Input for this task:

------------------------------------------------------------------------

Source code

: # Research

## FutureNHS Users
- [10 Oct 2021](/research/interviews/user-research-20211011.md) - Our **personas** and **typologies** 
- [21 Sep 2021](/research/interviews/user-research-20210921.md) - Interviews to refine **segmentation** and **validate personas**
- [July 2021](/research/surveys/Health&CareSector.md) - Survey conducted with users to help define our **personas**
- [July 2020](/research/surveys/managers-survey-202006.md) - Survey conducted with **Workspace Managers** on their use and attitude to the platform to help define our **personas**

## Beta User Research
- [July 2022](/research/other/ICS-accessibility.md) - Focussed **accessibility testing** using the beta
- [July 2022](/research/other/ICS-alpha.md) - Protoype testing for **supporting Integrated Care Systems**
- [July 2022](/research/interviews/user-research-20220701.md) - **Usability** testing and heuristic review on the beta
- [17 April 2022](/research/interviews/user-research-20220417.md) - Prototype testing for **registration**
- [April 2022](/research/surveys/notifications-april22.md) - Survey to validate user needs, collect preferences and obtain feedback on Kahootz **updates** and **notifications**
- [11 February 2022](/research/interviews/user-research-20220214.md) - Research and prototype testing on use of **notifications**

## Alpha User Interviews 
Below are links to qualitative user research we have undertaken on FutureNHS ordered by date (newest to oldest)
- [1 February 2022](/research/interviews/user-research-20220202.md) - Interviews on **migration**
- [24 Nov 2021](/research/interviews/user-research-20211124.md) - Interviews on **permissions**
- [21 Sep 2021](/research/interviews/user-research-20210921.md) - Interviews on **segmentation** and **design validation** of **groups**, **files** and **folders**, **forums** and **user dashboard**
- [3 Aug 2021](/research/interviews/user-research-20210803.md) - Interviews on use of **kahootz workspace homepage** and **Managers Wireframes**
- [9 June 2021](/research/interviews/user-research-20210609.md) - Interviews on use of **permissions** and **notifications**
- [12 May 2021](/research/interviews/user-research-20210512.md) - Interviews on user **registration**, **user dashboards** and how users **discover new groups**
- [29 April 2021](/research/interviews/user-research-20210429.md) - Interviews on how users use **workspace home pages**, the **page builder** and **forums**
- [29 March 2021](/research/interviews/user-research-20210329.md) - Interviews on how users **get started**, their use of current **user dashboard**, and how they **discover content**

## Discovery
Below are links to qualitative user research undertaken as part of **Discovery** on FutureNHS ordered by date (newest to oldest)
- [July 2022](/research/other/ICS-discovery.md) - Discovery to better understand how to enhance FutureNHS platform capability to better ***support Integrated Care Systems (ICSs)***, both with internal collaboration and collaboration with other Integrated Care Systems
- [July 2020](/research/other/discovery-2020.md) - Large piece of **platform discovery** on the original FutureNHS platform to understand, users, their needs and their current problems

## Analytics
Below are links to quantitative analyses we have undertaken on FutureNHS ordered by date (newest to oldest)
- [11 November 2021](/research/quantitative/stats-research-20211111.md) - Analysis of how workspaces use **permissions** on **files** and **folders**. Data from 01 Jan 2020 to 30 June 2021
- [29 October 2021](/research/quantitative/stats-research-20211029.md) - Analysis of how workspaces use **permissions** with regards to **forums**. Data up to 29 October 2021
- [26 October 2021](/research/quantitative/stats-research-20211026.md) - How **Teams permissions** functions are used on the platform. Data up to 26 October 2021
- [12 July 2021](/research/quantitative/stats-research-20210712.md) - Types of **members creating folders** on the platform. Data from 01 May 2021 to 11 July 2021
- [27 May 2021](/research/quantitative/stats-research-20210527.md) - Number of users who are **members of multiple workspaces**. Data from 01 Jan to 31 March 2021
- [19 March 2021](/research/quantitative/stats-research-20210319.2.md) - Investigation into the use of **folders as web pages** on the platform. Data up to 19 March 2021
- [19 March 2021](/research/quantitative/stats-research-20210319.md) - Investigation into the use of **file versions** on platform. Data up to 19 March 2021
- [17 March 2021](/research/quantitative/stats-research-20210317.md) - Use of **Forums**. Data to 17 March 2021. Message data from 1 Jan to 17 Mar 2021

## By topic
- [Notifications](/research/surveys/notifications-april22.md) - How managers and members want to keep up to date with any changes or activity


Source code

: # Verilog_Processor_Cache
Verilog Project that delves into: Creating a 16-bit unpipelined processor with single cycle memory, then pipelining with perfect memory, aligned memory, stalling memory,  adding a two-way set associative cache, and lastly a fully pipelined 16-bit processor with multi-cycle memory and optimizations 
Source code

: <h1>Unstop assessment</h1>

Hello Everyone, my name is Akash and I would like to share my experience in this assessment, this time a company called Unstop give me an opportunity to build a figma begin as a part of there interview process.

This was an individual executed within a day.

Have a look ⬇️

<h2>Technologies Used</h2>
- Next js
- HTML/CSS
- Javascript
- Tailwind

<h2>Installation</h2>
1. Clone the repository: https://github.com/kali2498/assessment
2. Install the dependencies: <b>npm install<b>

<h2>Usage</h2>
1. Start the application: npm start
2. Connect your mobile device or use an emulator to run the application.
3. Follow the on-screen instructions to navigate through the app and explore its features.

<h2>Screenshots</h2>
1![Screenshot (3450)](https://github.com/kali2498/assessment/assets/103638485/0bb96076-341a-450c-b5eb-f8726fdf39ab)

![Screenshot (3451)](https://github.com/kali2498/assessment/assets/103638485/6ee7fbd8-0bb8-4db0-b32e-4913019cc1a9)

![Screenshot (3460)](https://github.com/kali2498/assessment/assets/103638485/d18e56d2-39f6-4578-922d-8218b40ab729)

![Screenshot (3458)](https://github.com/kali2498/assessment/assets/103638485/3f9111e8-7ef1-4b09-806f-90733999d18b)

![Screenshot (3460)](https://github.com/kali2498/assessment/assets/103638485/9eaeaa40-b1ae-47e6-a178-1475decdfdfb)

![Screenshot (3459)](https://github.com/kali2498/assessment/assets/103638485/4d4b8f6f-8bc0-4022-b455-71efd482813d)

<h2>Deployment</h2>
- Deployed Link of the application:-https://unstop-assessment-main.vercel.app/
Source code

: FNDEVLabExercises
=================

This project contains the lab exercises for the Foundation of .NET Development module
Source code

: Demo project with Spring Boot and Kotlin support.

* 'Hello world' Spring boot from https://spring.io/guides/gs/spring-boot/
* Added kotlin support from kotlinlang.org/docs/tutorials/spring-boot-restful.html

------------------------------------------------------------------------

Find the word "groups" in the listing above. Copy each line where it appears.

Task result:
- [21 Sep 2021](/research/interviews/user-research-20210921.md) - Interviews on **segmentation** and **design validation** of **groups**, **files** and **folders**, **forums** and **user dashboard**
- [12 May 2021](/research/interviews/user-research-20210512.md) - Interviews on user **registration**, **user dashboards** and how users **discover new groups**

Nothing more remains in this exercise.